(Items listed in a dataset)
□ □ □ □ □ □ □
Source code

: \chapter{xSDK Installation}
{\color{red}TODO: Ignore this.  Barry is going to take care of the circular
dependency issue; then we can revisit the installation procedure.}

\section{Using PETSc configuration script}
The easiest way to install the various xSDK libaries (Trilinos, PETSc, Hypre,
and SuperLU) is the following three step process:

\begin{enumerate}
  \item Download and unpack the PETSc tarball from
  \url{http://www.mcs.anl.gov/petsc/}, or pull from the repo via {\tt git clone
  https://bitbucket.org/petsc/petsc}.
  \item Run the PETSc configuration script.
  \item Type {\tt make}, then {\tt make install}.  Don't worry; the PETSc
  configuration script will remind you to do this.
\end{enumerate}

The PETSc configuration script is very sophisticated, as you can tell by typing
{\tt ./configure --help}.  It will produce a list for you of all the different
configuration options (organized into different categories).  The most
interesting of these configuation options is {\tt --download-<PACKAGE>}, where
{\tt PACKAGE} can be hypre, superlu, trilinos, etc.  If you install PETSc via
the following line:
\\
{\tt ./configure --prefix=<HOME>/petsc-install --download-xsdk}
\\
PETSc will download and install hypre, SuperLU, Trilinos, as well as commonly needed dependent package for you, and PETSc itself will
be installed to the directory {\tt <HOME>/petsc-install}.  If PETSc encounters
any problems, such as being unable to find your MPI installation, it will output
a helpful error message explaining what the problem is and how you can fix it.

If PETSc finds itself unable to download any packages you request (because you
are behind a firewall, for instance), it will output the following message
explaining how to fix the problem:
□ □ □ □ □ □ □
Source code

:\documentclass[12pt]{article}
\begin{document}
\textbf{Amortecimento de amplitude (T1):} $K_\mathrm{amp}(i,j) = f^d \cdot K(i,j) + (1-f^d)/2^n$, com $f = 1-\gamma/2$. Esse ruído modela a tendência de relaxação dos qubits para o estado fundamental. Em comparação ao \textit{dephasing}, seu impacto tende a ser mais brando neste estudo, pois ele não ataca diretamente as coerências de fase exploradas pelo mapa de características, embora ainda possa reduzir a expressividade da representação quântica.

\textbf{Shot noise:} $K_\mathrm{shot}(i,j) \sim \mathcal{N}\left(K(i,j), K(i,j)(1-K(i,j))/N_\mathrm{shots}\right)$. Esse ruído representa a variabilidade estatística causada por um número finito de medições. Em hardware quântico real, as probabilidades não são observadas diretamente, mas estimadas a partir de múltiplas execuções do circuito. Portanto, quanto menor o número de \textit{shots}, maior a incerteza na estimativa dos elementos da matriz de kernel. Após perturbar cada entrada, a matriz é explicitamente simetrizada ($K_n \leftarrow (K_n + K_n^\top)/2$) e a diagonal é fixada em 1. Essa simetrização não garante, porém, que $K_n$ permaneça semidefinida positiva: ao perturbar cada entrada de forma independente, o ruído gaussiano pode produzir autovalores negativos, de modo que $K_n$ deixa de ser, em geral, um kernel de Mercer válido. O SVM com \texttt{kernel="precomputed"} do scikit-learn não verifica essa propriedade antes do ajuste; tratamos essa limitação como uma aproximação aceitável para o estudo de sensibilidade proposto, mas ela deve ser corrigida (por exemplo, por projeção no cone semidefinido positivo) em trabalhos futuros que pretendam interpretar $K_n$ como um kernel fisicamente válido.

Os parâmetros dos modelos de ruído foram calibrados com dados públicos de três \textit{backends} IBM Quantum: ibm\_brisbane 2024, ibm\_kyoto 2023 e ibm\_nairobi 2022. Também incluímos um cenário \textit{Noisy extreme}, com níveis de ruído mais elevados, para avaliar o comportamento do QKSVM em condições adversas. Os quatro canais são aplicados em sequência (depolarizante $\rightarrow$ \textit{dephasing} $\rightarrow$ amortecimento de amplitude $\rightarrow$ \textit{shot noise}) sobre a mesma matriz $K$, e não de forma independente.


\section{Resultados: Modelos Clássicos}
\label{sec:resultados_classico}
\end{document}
□ □ □ □ □ □ □
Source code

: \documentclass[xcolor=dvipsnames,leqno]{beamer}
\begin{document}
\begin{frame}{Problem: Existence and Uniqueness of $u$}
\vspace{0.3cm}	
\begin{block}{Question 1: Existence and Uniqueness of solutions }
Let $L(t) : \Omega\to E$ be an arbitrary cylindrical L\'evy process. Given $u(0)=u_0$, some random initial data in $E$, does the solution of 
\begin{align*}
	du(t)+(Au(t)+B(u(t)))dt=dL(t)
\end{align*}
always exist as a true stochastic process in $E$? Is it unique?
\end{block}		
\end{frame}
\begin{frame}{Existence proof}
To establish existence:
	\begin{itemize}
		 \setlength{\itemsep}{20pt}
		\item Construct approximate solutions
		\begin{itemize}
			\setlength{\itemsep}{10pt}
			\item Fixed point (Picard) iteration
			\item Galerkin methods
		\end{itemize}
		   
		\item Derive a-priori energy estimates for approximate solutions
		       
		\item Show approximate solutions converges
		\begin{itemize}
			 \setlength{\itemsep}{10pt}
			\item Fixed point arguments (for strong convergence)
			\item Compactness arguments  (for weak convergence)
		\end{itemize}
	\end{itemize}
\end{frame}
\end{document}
□ □ □ □ □ □ □
- What this task involves
Reproduce exactly the section above that begins at the line containing "dependency issue; then" and ends at the line containing "The PETSc configuration script is", leaving out all other lines.

- Response to the task
dependency issue; then we can revisit the installation procedure.}

\section{Using PETSc configuration script}
The easiest way to install the various xSDK libaries (Trilinos, PETSc, Hypre,
and SuperLU) is the following three step process:

\begin{enumerate}
  \item Download and unpack the PETSc tarball from
  \url{http://www.mcs.anl.gov/petsc/}, or pull from the repo via {\tt git clone
  https://bitbucket.org/petsc/petsc}.
  \item Run the PETSc configuration script.
  \item Type {\tt make}, then {\tt make install}.  Don't worry; the PETSc
  configuration script will remind you to do this.
\end{enumerate}

The PETSc configuration script is very sophisticated, as you can tell by typing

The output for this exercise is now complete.